● ENTRIES SUPPLIED:

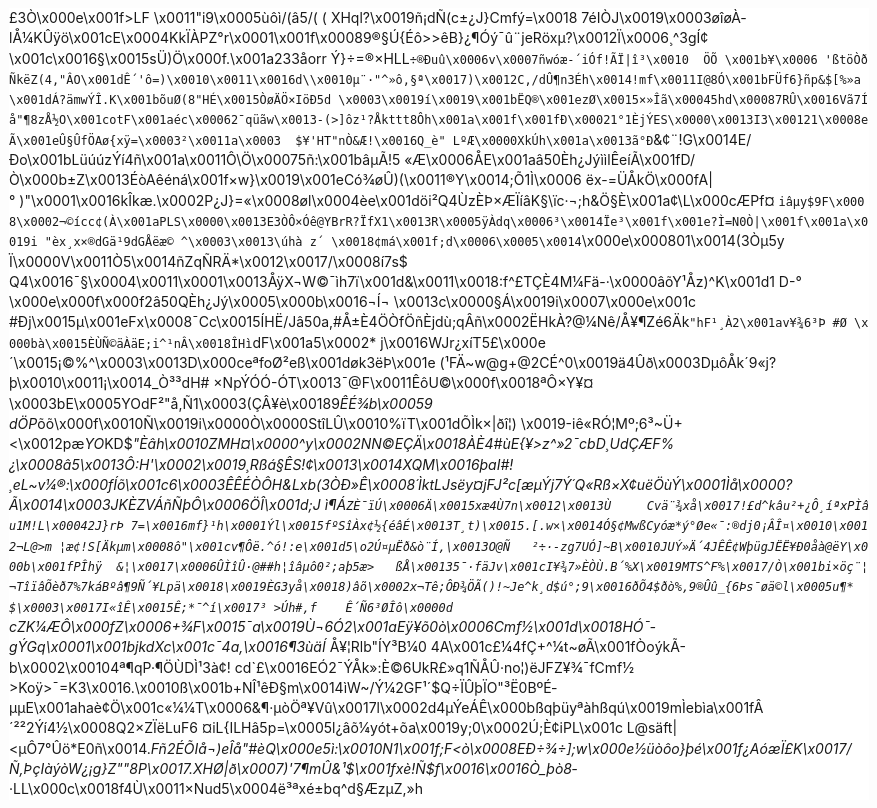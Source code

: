 £3Ò\x000e\x001f>LF \x0011"i9\x0005ùôì/(â5/( (	XHql?\x0019ñ¡dÑ(c±¿J}Cmfý=\x0018
7éIÒJ\x0019\x0003øîøÀ­lÅ¼KÛÿö\x001cE\x0004KkÏÀPZ°r\x0001\x001f\x00089®§Ú{Éô>>êB}¿¶Óý¯û¨jeR­öxµ?\x0012Ï\x0006¸^3gÍ¢\x001c\x0016§\x0015sÜ)Ö\x000f.\x001a233åorr
Ý}÷=®×HLL`÷®Ðuû\x0006v\x0007ñwóæ-´iÓf!ÃÏ|î³\x0010

ÖÕ
\x001b¥\x0006
'ßtöÒðÑkëZ(4,"ÂO\x001dÊ´'ô=)\x0010\x0011\x0016d\\x0010µ¨·"^»ô,§ª\x0017)\x0012C,/dÛ¶n3Éh\x0014!mf\x0011I@8Ó\x001bFÜf6}ñp&$[%»a \x001dÁ?ämwÝÎ.K\x001bõuØ(8"­HÉ\x0015ÒøÄÖ×IöÐ5d
\x0003\x0019í\x0019\x001bËQ®\x001ezØ\x0015×»Îã\x00045hd\x00087RÛ\x0016Vã7Íå"¶8zÅ½O\x001cotF\x001aéc\x00062¯qüãw\x0013-(>]ôz¹?Åkttt8Ôh\x001a\x001f\x001fÐ\x00021°1ÈjÝES\x0000\x0013I3\x00121\x0008e Ã\x001eÛ§ÛfÖAø{xÿ=\x0003²­\x0011a\x0003	$¥'HT"nÒ&Æ!\x0016Q_è"
LºÆ\x0000XkÚh\x001a\x0013ã°Ð`&¢¨!G\x0014E/
Ðo\x001bLüúúzÝí4ñ\x001a\x0011Ô\Ö\x00075ñ:\x001bâµÃ!5 «Æ\x0006ÅE\x001aâ50Èh¿JýììlÊeíÃ\x001fD/Ò\x000b±Z\x0013ÉòAêéná\x001f×w}\x0019\x001eCó¾øÛ)(\x0011®Y\x0014;Õ1Ì\x0006	ëx-=ÜÅkÖ\x000fA|° )"\x0001\x0016kÎkæ.\x0002P¿J}=«\x0008øl\x0004èe\x001döi²Q4ÙzÈÞ×ÆÏíâK§\ïc·¬;h&Ö§È\x001a¢\L\x000cÆPf¤
`iâµy$9F\x0008\x0002¬­©ícc¢(À\x001aPLS\x0000\x0013E3Ò­Ô×Óê@YBrR?ÏfX1\x0013R\x0005ÿÀdq\x0006³\x0014Ïe³\x001f\x001e?Ì=N0Ò|\x001f\x001a\x0019i "èx¸x×®dGä¹9dGÅëæ© ^\x0003\x0013\úhà
z´
\x0018¢má\x001f;d\x0006\x0005\x0014`\x000e\x000801\x0014(3Òµ5y
Ï\x0000V\x0011Ò5\x0014ñZqÑRÄ*\x0012\x0017/\x0008í7s$
Q4\x0016¯§\x0004\x0011\x0001\x0013ÅÿX¬W©¯ìh7ï\x001d&\x0011\x0018:f^£TÇÈ4M¼Fä-·\x0000âõY¹Åz)^K\x001d1	D-°\x000e\x000f\x000f2â50QÈh¿Jý\x0005\x000b\x0016¬Í¬	\x0013c\x0000§Á\x0019i\x0007\x000e\x001c #Ðj\x0015µ\x001eFx\x0008¯Cc\x0015ÍHË/Jâ50a,#Å±È4ÖÒfÖñÈjdù;qÂñ\x0002ËHkÀ?@¼Nê/Å¥¶Zé6Äk`"hF¹¸À2\x001av¥¾6³Þ #Ø
\x000bà\x0015ÈÙÑ©äÀäE;i^¹nÂ\x0018ÎHì`dF\x001a5\x0002* j\x0016WJr¿xíT5£\x000e´\x0015¡©%^\x0003\x0013D\x000ceªfoØ²eß\x001døk3ëÞ\x001e
(¹FÄ~w@g+@2CÉ^0\x0019ä4Ûð\x0003DµôÅk´9«j?þ\x0010\x0011¡\x0014_Ò³³dH# ×NpÝÓÓ-ÓT\x0013¯@F\x0011ÊôU©\x000f\x0018ªÔ×Y¥¤\x0003bE\x0005YOdF²"å,Ñ1\x0003(ÇÂ¥è\x00189*ÊÉ¾b\x00059
dÖP*õõ\x000f\x0010Ñ\x0019i\x0000Ò\x0000StîLÛ\x0010%ïT\x001dÕÌk×|ðî¦) \x0019-iê«RÓ¦Mº;6³~Ü+<\x0012pæ$YO$KD$_"Èâh\x0010ZMH¤\x0000^y\x0002NN©EÇÄ\x0018ÀÈ4#ùE{¥>z^»2¯cbD¸UdÇÆF%¿\x0008â5\x0013Ô:H'\x0002\x0019¸Rßá§ÊS!¢\x0013\x0014XQM\x0016þaI#!¸eL~v¼®:\x000fÍõ\x001c6\x0003ÊÊÉÒÔH&Lxb(3ÒÐ»Ê\x0008´ÌktLJsëy¤jFJ²c[æµÝj7Ý´Q«Rß×X¢uëÖùÝ\x0001Ìå\x0000?Ã\x0014\x0003JKÈZVÁñÑþÔ\x0006ÖÎ\x001d;J
ì¶Á`ZÈ¯ïÚ\x0006Ä\x0015xæ4Ù7n\x0012\x0013Ù	
Cvä¨¾x­å\x0017!£d^kâu²+¿Ô¸íªxPÌâu1M!L\x00042J}rÞ 7=\x0016mf}¹h\x0001Ýl\x0015fºSîÀx¢½{éâÉ\x0013T¸t)\x0015.[.w×\x0014Ó§¢MwßCyóæ*ý°Øe«¯:®dj0¡ÂÎ¤\x0010\x0012¬L@>m ¦æ¢!S[Äkµm\x0008ô"\x001cv¶Ôë.^ó!:e\x001d5\o2Ú¤µËð&ò¨Í,\x0013O@Ñ	²÷·-zg7UÓ]~B\x0010JUÝ»Ä´4JÊÊ¢WþügJËË¥Ð0åà@ëY\x000b\x001fPÎhÿ	&¦\x0017\x0006ÛÌîÛ·@##h¦îâµô0²;aþ5æ>	ßÅ\x00135¯·fäJv\x001cI¥¾7»ÈÒÙ.B´%X\x0019MTS^F%\x0017/Ò\x001bi×öç¨¦¬TîïâÕèð7%7káBºâ¶9Ñ´¥Lpä\x0018\x0019ÈG3y­å\x0018)âõ\x0002x¬Tê;ÔÐ¾ÖÃ()!~Je^k¸d$ú°;9\x0016ðÕ4$ðò%,9®Ûû_{6Þs¯øä©l\x0005u¶*$\x0003\x0017­I«îÊ\x0015Ê;*¯^í\x0017³ >Úh­#,f	Ê´Ñ6³ØÎô\x0000d`cZK¼ÆÔ\x000fZ\x0006+¾F\x0015¯a\x0019Ù¬6Ó2\x001aEÿ¥õ0ò\x0006Cmf½\x001d\x0018HÓ¯­gÝGq\x0001\x001bjkdXc\x001c¯4a,\x0016¶3ùäÍ_ Å¥¦Rlb"ÍY³B¼0
4A\x001c£¼4fÇ+^¼t~øÃ\x001fÒoýkÃ-b\x0002\x00104ª¶qP·¶ÖÙDÌ¹3à¢! cd`£\x0016EÓ2¯ÝÅk»:È©6UkR£»q1ÑÅÛ·no¦)ëJFZ¥¾¯fCmf½>Koÿ>¯=K3\x0016.\x0010ß\x001b+NÎ¹êÐ§m\x0014ìW~/Ý¼2GF¹´$­Q÷ÏÛþÏO"³Ë0BºÉ­µµE\x001ahaè¢Ö\x001c«¼¼T\x0006&¶·µòÖª¥Vû\x0017l\x0002d4µÝeÁÊ\x000bßqþüyªàhßqú\x0019mÌebìa\x001fÂ´²²2Ýí4½\x0008Q2×ZÏëLuF6	¤iL{ILHâ5p=\x0005l¿âõ¼yót+õa\x0019y;0\x0002Ú;È¢iPL\x001c
L@säft|<µÔ7°Ûö*E0ñ\x0014._Fñ2ÉÕIå¬)eÎå"#èQ\x000e5ì:\x0010N1­\x001f;F<ò\x0008EÐ÷¾÷];w\x000e½üòô­o}þé\x001f¿AóæÏ£K\x0017/Ñ,ÞçIàýòW¿¡g}Z""8P\x0017.XHØ|ð\x0007)'7¶mÛ&¹$\x001fxè!Ñ$f\x0016\x0016Ò_þò8­_·LL\x000c\x0018f4Ù\x0011×Nud5\x0004ë³ªxé±bq^d§ÆzµZ,»h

● YOUR GOAL: Copy out, exactly and alone, the lines of the entries above between the ones holding "Ðo\x001bLüúúz" and "(¹FÄ~w@g+@2", inclusive.

● RESULT BELOW:
Ðo\x001bLüúúzÝí4ñ\x001a\x0011Ô\Ö\x00075ñ:\x001bâµÃ!5 «Æ\x0006ÅE\x001aâ50Èh¿JýììlÊeíÃ\x001fD/Ò\x000b±Z\x0013ÉòAêéná\x001f×w}\x0019\x001eCó¾øÛ)(\x0011®Y\x0014;Õ1Ì\x0006	ëx-=ÜÅkÖ\x000fA|° )"\x0001\x0016kÎkæ.\x0002P¿J}=«\x0008øl\x0004èe\x001döi²Q4ÙzÈÞ×ÆÏíâK§\ïc·¬;h&Ö§È\x001a¢\L\x000cÆPf¤
`iâµy$9F\x0008\x0002¬­©ícc¢(À\x001aPLS\x0000\x0013E3Ò­Ô×Óê@YBrR?ÏfX1\x0013R\x0005ÿÀdq\x0006³\x0014Ïe³\x001f\x001e?Ì=N0Ò|\x001f\x001a\x0019i "èx¸x×®dGä¹9dGÅëæ© ^\x0003\x0013\úhà
z´
\x0018¢má\x001f;d\x0006\x0005\x0014`\x000e\x000801\x0014(3Òµ5y
Ï\x0000V\x0011Ò5\x0014ñZqÑRÄ*\x0012\x0017/\x0008í7s$
Q4\x0016¯§\x0004\x0011\x0001\x0013ÅÿX¬W©¯ìh7ï\x001d&\x0011\x0018:f^£TÇÈ4M¼Fä-·\x0000âõY¹Åz)^K\x001d1	D-°\x000e\x000f\x000f2â50QÈh¿Jý\x0005\x000b\x0016¬Í¬	\x0013c\x0000§Á\x0019i\x0007\x000e\x001c #Ðj\x0015µ\x001eFx\x0008¯Cc\x0015ÍHË/Jâ50a,#Å±È4ÖÒfÖñÈjdù;qÂñ\x0002ËHkÀ?@¼Nê/Å¥¶Zé6Äk`"hF¹¸À2\x001av¥¾6³Þ #Ø
\x000bà\x0015ÈÙÑ©äÀäE;i^¹nÂ\x0018ÎHì`dF\x001a5\x0002* j\x0016WJr¿xíT5£\x000e´\x0015¡©%^\x0003\x0013D\x000ceªfoØ²eß\x001døk3ëÞ\x001e
(¹FÄ~w@g+@2CÉ^0\x0019ä4Ûð\x0003DµôÅk´9«j?þ\x0010\x0011¡\x0014_Ò³³dH# ×NpÝÓÓ-ÓT\x0013¯@F\x0011ÊôU©\x000f\x0018ªÔ×Y¥¤\x0003bE\x0005YOdF²"å,Ñ1\x0003(ÇÂ¥è\x00189*ÊÉ¾b\x00059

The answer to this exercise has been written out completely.